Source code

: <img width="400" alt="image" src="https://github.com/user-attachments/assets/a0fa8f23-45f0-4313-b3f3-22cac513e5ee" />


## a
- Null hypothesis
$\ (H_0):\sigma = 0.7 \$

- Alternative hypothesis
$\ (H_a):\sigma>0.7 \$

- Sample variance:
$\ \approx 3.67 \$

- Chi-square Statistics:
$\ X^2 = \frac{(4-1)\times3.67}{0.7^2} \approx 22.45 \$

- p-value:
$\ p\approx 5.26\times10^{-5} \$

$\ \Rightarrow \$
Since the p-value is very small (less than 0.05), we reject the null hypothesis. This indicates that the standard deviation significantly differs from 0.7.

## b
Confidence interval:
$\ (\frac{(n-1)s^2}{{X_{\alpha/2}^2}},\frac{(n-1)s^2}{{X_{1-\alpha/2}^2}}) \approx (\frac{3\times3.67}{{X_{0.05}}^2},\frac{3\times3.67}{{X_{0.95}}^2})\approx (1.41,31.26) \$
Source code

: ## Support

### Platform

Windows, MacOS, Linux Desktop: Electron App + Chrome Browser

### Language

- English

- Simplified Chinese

============

Reproduce all the records precisely.

Source code

: <img width="400" alt="image" src="https://github.com/user-attachments/assets/a0fa8f23-45f0-4313-b3f3-22cac513e5ee" />


## a
- Null hypothesis
$\ (H_0):\sigma = 0.7 \$

- Alternative hypothesis
$\ (H_a):\sigma>0.7 \$

- Sample variance:
$\ \approx 3.67 \$

- Chi-square Statistics:
$\ X^2 = \frac{(4-1)\times3.67}{0.7^2} \approx 22.45 \$

- p-value:
$\ p\approx 5.26\times10^{-5} \$

$\ \Rightarrow \$
Since the p-value is very small (less than 0.05), we reject the null hypothesis. This indicates that the standard deviation significantly differs from 0.7.

## b
Confidence interval:
$\ (\frac{(n-1)s^2}{{X_{\alpha/2}^2}},\frac{(n-1)s^2}{{X_{1-\alpha/2}^2}}) \approx (\frac{3\times3.67}{{X_{0.05}}^2},\frac{3\times3.67}{{X_{0.95}}^2})\approx (1.41,31.26) \$
Source code

: ## Support

### Platform

Windows, MacOS, Linux Desktop: Electron App + Chrome Browser

### Language

- English

- Simplified Chinese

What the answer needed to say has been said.